The Leading Source for Global News and Information Covering the Ecosystem of High Productivity Computing
From the Editor | Main Blog Index
December 01, 2006
In this week's issue of HPCwire, Scott Michel's feature article -- GPGPU Computing And the Heterogeneous Multi-Core Future -- does a nice job of discussing how commodity accelerators like GPUs and the Cell BE processor are helping to set the stage for heterogeneous multi-core computing. In doing so he provides some context for the emerging model of heterogeneous processing. He also talks about some of the important challenges that are being confronted, including software compatibility, compiler technologies and language environments. Scott hosted a general-purpose GPU computing tutorial workshop at last month's Supercomputing conference and was kind enough to share his thoughts on this evolving topic.
Reading Scott's article got me to thinking about the "disruptive" nature of new technologies. Incompatible architectures including multi-core x86 processors, the Cell BE processor, and GPU co-processors from ATI (now AMD) and NVIDIA are all tempting targets, waiting to be exploited for their performance prowess. The adoption of these new processors is making for exciting times in the world of high performance computing, but from the software developer's point of view, it seems chaotic.
For these new processors to be successful, the average programmer must have access to a familiar development environment. This is especially important for architectures such as GPUs and the Cell, which up until recently were only programmable through low-level software environments for game developers and graphics coders. However in one sense, all these architectures are converging; they are all going parallel. So the techniques used to program a GPU or Cell are similar to those used to program a standard homogeneous multi-core processor.

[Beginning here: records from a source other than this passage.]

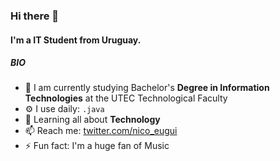 ### Hi there 👋

#### I'm a IT Student from Uruguay.


##### BIO

- 🏢 I am currently studying Bachelor's **Degree in Information Technologies** at the UTEC Technological Faculty
- ⚙️ I use daily: `.java`
- 🌱 Learning all about **Technology**
- 📫 Reach me: [twitter.com/nico_eugui](https://twitter.com/nico_eugui)
- ⚡️ Fun fact: I'm a huge fan of Music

Two companies, PeakStream and RapidMind, are taking advantage of this commonality and each has built a software platform that targets these parallel architectures. PeakStream introduced their product back in September. RapidMind's offering is currently in beta, but seems to be close to a release date. I recently talked with the founders of both companies, Matthew Papakipos at PeakStream and Michael McCool at RapidMind, to get a sense of why these new parallel architectures are being mainstreamed now and where this trend is taking us.
Matthew Papakipos, PeakStream's founder and chief technology officer, has been intimately involved with GPUs for almost 10 years. He ran the GPU architecture group at NVIDIA, from 1997 to 2003, the period when GPUs grew from simple graphics engines to general-purpose processors. This parallels the rise of graphics processing in the computer and electronic games industry. Papakipos told me that when he started at NVIDIA in 1997, there were 70 people. When he left there were 2500.

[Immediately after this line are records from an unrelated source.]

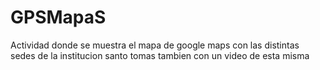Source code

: # GPSMapaS
Actividad donde se muestra el mapa de google maps con las distintas sedes de la institucion santo tomas tambien con un video de esta misma

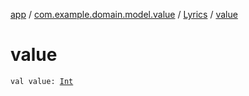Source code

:[app](../../index.md) / [com.example.domain.model.value](../index.md) / [Lyrics](index.md) / [value](./value.md)

# value

`val value: `[`Int`](https://kotlinlang.org/api/latest/jvm/stdlib/kotlin/-int/index.html)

At the beginning, the GPU logic was all in hardware. The programmability was added later to get more generalized graphics functionality. Papakipos said that during the early years, NVIDIA was being inundated with requests for new features from all the game developers, like new fog modes, new color interpolation or bump mapping. Microsoft was leading the charge by demanding that games be more interesting looking.
"We realized it would be easier to make the chips programmable rather than give them all the crazy features they were asking for," said Papakipos. "We were going down this path of adding all these bell and knobs and whistles that individual developers were asking for to differentiate the way their games looked."

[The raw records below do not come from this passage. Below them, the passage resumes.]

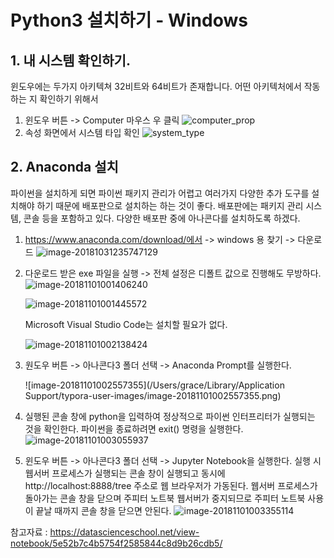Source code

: # **Python3 설치하기 - Windows**

## 1. 내 시스템 확인하기.

윈도우에는 두가지 아키텍쳐 32비트와 64비트가 존재합니다. 어떤 아키텍처에서 작동하는 지 확인하기 위해서 

1. 윈도우 버튼 -> Computer 마우스 우 클릭
   ![computer_prop](/Users/grace/Documents/TA/python_database_class/misc/resource/computer_prop.jpg)
2. 속성 화면에서 시스템 타입 확인
   ![system_type](/Users/grace/Documents/TA/python_database_class/misc/resource/system_type.jpg)

## 2. Anaconda 설치

파이썬을 설치하게 되면 파이썬 패키지 관리가 어렵고 여러가지 다양한 추가 도구를 설치해야 하기 때문에 배포판으로 설치하는 하는 것이 좋다. 배포판에는 패키지 관리 시스템, 콘솔 등을 포함하고 있다. 다양한 배포판 중에 아나콘다를 설치하도록 하겠다.

1. https://www.anaconda.com/download/에서 -> windows 용 찾기 -> 다운로드
  ![image-20181031235747129](/Users/grace/Documents/TA/python_database_class/misc/resource/image-20181031235747129.png)

2. 다운로드 받은 exe 파일을 실행 -> 전체 설정은 디폴트 값으로 진행해도 무방하다.
   ![image-20181101001406240](/Users/grace/Documents/TA/python_database_class/misc/resource/image-20181101001406240.png)

   ![image-20181101001445572](/Users/grace/Documents/TA/python_database_class/misc/resource/image-20181101001445572.png)


   Microsoft Visual Studio Code는 설치할 필요가 없다.

   ![image-20181101002138424](/Users/grace/Documents/TA/python_database_class/misc/resource/image-20181101002138424.png)

3. 원도우 버튼 -> 아나콘다3 폴더 선택 -> Anaconda Prompt를 실행한다.

   ![image-20181101002557355](/Users/grace/Library/Application Support/typora-user-images/image-20181101002557355.png)

4. 실행된 콘솔 창에 python을 입력하여 정상적으로 파이썬 인터프리터가 실행되는 것을 확인한다.
   파이썬을 종료하려면 exit() 명령을 실행한다.
   ![image-20181101003055937](/Users/grace/Documents/TA/python_database_class/misc/resource/image-20181101003055937.png)

5. 윈도우 버튼 -> 아나콘다3 폴더 선택 -> Jupyter Notebook을 실행한다.
   실행 시 웹서버 프로세스가 실행되는 콘솔 창이 실행되고 동시에 http://localhost:8888/tree 주소로 웹 브라우저가 가동된다. 
   웹서버 프로세스가 돌아가는 콘솔 창을 닫으며 주피터 노트북 웹서버가 중지되므로 주피터 노트북 사용이 끝날 때까지 콘솔 창을 닫으면 안된다.
   ![image-20181101003355114](/Users/grace/Documents/TA/python_database_class/misc/resource/image-20181101003355114.png)





참고자료 : https://datascienceschool.net/view-notebook/5e52b7c4b5754f2585844c8d9b26cdb5/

So making the devices programmable enabled the game developers to create their own visual effects via software. In 2000, NVIDIA introduced its first programmable chip, the NV20, which ended up in the first Xbox. ATI was going down the same path as NVIDIA with their GPU device. Over the years the graphics engines evolved to become more powerful and even more general-purpose.
"It's not like we set out to make a chip for high performance computing," explained Papakipos, "but after adding enough features, we had a pretty general-purpose processor. And suddenly it became possible to do some interesting things with it in HPC."
By 2003, people started to realized that GPUs might serve as commodity replacements for proprietary floating point vector processors, representing a real opportunity to bring these devices into the HPC world. Subsidized by legions of game enthusiasts, supercomputing hardware became "almost free."
"The spark that set this off was a bunch of folks at Stanford who did some really good research in late 2004, on getting a real application to run on these GPUs," said Papakipos. "That was the first time anybody had taken a real HPC application and gotten it to run on these graphic processors."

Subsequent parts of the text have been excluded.